- THE DATA

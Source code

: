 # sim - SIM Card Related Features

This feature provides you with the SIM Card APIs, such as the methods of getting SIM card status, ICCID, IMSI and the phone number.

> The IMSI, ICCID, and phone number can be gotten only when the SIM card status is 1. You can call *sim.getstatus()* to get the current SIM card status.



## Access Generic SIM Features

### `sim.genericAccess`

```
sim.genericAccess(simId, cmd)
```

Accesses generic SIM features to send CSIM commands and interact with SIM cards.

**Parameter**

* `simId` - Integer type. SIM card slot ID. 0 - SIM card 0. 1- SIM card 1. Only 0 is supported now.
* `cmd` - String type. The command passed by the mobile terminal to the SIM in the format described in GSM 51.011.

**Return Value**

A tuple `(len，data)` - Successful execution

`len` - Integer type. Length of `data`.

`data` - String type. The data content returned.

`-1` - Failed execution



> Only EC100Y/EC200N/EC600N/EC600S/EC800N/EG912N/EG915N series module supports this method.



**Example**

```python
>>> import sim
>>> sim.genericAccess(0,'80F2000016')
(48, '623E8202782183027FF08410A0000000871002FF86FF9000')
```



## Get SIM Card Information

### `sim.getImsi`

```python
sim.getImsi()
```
==
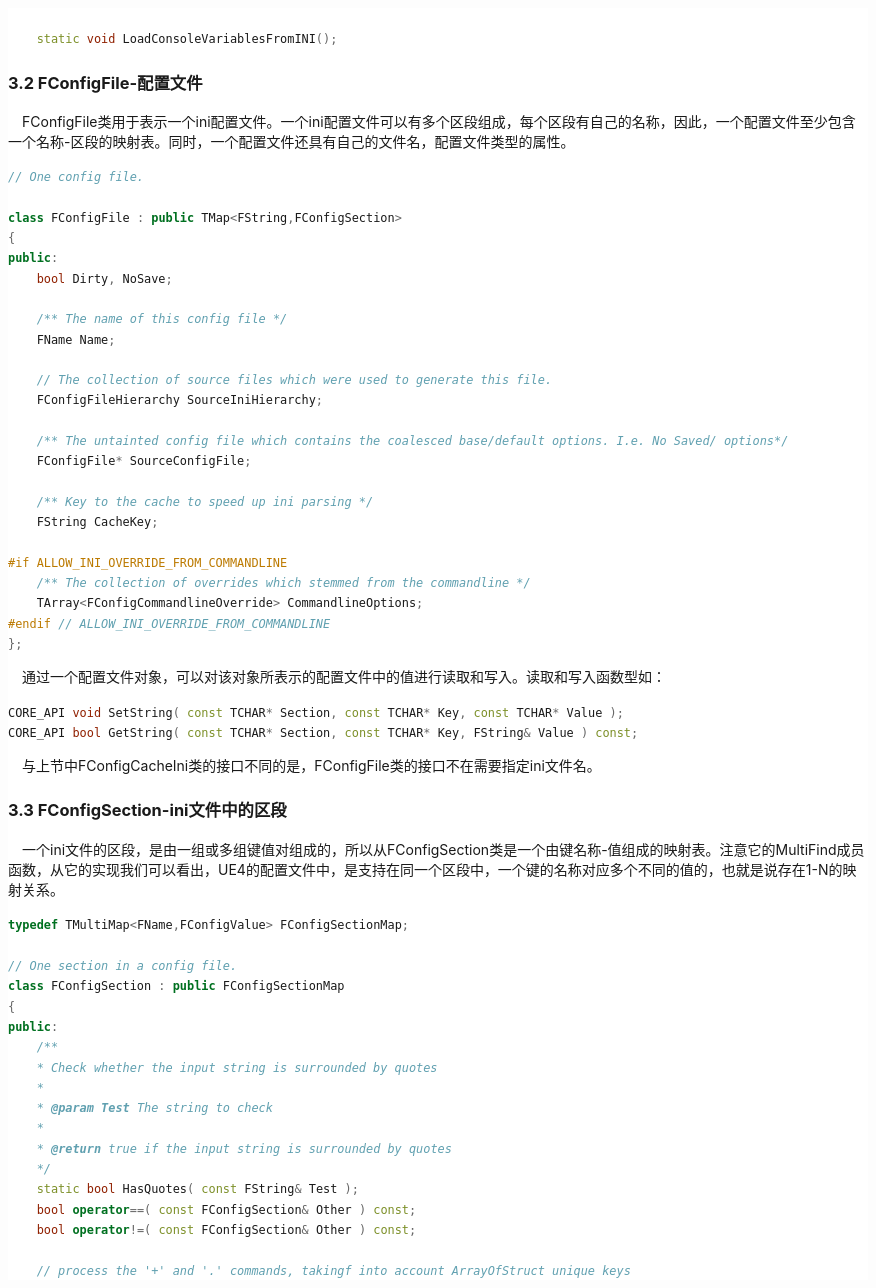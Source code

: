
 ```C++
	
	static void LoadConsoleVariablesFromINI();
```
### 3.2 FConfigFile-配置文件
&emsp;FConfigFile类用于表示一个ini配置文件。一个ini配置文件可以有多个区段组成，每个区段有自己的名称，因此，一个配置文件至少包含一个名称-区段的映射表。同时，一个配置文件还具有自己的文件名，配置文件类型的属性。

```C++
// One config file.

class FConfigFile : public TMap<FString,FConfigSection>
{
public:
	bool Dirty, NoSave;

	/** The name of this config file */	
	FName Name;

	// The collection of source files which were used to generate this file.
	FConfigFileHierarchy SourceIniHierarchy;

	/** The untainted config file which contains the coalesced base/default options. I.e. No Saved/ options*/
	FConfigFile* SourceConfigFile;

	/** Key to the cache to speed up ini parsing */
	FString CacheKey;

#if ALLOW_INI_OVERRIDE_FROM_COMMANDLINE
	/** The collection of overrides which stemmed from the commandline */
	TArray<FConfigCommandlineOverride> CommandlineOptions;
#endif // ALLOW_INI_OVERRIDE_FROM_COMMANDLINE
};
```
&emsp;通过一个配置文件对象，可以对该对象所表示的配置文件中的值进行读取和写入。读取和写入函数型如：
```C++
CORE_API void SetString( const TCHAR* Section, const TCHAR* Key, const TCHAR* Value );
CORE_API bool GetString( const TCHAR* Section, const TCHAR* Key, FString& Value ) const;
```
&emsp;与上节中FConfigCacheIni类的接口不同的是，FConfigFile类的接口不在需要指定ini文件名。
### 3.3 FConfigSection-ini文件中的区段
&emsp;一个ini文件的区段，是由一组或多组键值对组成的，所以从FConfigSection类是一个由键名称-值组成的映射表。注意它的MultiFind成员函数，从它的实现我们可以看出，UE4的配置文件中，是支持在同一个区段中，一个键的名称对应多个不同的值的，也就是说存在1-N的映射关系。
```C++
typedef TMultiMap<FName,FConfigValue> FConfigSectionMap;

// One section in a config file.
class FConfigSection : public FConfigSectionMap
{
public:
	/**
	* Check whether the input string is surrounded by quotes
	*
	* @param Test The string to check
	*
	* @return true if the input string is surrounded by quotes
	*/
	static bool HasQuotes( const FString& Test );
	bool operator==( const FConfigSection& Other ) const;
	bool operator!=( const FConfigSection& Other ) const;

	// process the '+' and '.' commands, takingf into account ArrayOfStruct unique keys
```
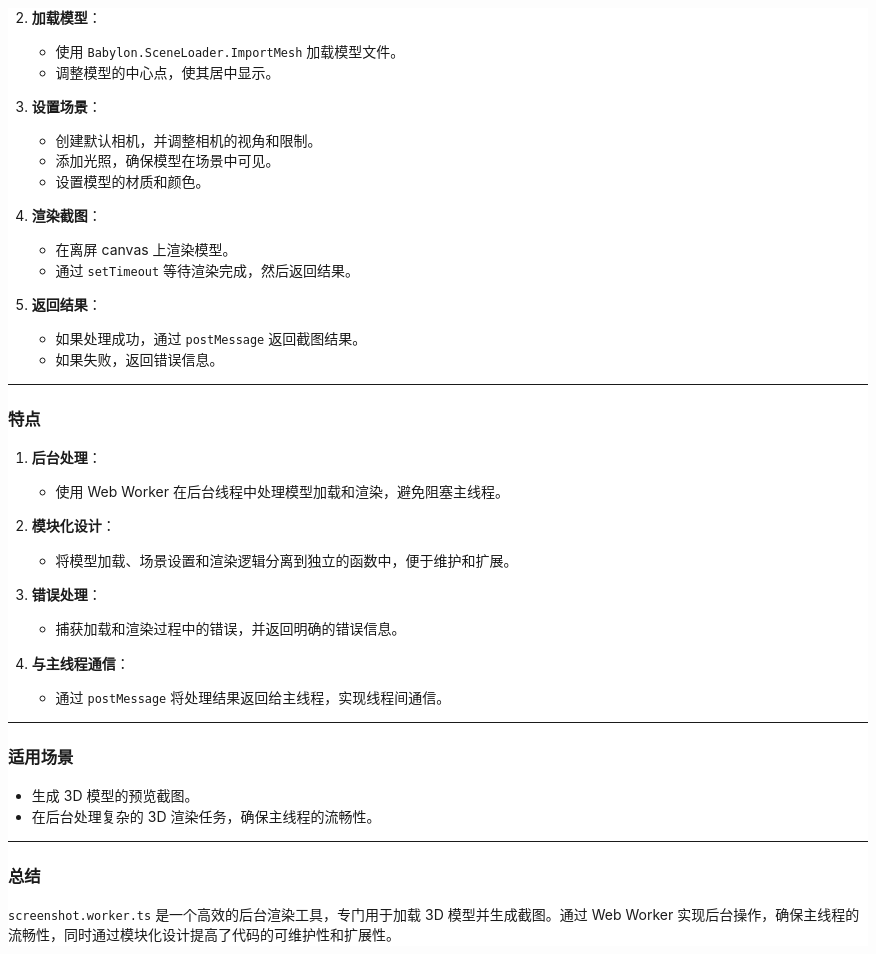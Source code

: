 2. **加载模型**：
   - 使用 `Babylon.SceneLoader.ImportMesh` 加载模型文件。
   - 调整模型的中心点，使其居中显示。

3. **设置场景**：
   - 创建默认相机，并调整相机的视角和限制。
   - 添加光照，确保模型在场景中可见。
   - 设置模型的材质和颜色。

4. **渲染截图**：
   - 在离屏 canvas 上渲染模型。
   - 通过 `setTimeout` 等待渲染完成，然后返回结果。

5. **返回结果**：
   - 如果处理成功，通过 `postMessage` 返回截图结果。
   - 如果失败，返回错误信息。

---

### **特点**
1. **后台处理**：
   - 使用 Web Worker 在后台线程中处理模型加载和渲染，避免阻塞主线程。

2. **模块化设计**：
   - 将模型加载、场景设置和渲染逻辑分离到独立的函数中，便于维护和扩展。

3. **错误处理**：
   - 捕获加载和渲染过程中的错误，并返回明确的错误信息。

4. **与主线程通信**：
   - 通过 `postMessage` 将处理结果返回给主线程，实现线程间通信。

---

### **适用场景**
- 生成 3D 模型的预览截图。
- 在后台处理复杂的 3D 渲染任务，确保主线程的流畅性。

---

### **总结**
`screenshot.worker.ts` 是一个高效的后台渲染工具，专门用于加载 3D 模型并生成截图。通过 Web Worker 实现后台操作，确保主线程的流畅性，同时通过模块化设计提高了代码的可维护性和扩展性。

- EXERCISE REQUIREMENTS
Nothing but the lines with "emsp" should be returned, copied from the entries above.

- EXERCISE RESPONSE
&emsp;FConfigFile类用于表示一个ini配置文件。一个ini配置文件可以有多个区段组成，每个区段有自己的名称，因此，一个配置文件至少包含一个名称-区段的映射表。同时，一个配置文件还具有自己的文件名，配置文件类型的属性。
&emsp;通过一个配置文件对象，可以对该对象所表示的配置文件中的值进行读取和写入。读取和写入函数型如：
&emsp;与上节中FConfigCacheIni类的接口不同的是，FConfigFile类的接口不在需要指定ini文件名。
&emsp;一个ini文件的区段，是由一组或多组键值对组成的，所以从FConfigSection类是一个由键名称-值组成的映射表。注意它的MultiFind成员函数，从它的实现我们可以看出，UE4的配置文件中，是支持在同一个区段中，一个键的名称对应多个不同的值的，也就是说存在1-N的映射关系。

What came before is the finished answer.